REQUIRED WORK:
Search the data for "right". Return each matching line.

DATA RECORDS:

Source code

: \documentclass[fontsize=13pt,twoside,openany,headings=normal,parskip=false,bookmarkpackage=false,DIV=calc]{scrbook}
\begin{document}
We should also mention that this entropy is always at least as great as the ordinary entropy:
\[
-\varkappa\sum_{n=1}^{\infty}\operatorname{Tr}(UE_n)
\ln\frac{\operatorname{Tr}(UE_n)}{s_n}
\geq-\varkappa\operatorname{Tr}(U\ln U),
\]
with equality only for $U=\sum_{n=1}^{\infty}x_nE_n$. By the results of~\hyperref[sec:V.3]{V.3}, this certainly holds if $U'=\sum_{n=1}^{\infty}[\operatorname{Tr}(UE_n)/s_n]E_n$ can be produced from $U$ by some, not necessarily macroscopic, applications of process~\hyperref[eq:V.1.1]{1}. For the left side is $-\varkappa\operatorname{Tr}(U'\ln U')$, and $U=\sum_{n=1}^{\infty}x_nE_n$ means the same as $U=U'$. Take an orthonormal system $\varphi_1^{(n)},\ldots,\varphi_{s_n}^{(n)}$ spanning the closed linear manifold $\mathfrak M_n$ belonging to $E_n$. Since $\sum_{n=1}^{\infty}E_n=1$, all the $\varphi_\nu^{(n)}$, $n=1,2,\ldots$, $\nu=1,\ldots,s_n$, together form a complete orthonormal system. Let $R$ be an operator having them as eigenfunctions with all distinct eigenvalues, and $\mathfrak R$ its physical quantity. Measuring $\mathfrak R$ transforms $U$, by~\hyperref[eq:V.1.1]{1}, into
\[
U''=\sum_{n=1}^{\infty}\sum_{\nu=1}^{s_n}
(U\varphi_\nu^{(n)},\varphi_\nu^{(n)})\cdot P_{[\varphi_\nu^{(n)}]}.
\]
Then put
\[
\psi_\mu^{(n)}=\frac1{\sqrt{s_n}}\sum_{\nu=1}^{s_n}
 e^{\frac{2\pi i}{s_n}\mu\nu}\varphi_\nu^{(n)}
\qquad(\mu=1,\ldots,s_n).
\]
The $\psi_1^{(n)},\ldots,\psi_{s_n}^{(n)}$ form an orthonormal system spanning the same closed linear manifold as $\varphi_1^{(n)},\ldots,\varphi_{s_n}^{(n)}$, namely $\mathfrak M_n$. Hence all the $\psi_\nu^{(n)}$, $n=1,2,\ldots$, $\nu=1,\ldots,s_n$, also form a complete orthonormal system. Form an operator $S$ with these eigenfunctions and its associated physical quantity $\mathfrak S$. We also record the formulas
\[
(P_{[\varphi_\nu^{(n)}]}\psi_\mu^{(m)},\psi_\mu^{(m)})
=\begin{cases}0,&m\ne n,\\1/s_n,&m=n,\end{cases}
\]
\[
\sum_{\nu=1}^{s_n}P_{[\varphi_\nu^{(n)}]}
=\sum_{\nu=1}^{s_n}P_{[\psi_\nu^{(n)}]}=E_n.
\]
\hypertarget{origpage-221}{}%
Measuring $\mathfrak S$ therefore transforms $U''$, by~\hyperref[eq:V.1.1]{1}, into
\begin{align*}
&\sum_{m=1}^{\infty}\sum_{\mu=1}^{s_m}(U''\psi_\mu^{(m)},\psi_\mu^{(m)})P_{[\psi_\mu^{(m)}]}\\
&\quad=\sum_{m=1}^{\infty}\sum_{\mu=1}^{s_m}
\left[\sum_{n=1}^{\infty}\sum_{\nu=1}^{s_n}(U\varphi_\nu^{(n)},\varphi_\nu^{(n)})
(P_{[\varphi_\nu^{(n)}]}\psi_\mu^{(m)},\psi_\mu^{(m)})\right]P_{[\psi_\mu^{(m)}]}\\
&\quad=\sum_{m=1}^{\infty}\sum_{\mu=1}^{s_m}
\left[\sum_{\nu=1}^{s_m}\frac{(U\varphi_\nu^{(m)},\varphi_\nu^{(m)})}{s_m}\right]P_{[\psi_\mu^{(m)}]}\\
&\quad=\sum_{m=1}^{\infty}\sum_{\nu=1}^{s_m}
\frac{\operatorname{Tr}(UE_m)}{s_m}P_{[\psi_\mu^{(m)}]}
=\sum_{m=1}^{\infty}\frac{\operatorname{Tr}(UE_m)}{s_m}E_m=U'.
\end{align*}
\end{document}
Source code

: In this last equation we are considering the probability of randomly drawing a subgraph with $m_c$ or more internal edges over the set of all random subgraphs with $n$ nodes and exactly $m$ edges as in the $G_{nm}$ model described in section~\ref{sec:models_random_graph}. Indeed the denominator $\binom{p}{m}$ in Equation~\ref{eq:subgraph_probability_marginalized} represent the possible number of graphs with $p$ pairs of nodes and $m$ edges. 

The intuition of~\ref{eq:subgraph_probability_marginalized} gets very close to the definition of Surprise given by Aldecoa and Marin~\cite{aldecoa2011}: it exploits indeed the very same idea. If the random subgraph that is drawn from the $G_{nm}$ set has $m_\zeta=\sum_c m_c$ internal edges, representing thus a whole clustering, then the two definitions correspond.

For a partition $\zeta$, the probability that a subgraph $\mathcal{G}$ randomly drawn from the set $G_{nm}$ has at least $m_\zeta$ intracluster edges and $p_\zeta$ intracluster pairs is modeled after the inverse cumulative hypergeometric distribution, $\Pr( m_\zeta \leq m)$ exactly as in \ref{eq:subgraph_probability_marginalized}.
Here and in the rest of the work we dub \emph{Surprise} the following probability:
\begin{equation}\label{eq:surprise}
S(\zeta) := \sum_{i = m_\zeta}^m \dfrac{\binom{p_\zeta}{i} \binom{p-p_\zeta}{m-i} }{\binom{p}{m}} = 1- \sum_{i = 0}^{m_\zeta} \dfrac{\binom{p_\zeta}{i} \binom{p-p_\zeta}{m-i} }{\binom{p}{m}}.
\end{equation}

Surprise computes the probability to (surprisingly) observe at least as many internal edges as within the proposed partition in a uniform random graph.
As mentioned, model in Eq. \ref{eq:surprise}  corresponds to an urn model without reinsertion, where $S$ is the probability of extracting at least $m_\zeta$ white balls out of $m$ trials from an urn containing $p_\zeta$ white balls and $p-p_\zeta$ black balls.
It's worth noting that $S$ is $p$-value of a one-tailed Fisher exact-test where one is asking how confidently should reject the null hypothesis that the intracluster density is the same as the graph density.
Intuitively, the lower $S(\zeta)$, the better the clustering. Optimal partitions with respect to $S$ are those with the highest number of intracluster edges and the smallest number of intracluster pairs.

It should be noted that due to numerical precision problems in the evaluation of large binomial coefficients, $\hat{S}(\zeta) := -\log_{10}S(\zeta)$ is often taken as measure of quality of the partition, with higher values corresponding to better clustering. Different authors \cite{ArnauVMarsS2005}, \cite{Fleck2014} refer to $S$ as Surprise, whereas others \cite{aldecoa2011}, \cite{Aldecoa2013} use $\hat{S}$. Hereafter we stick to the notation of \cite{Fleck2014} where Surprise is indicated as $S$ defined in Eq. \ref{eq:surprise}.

EXERCISE ANSWER:
(P_{[\varphi_\nu^{(n)}]}\psi_\mu^{(m)},\psi_\mu^{(m)})\right]P_{[\psi_\mu^{(m)}]}\\
\left[\sum_{\nu=1}^{s_m}\frac{(U\varphi_\nu^{(m)},\varphi_\nu^{(m)})}{s_m}\right]P_{[\psi_\mu^{(m)}]}\\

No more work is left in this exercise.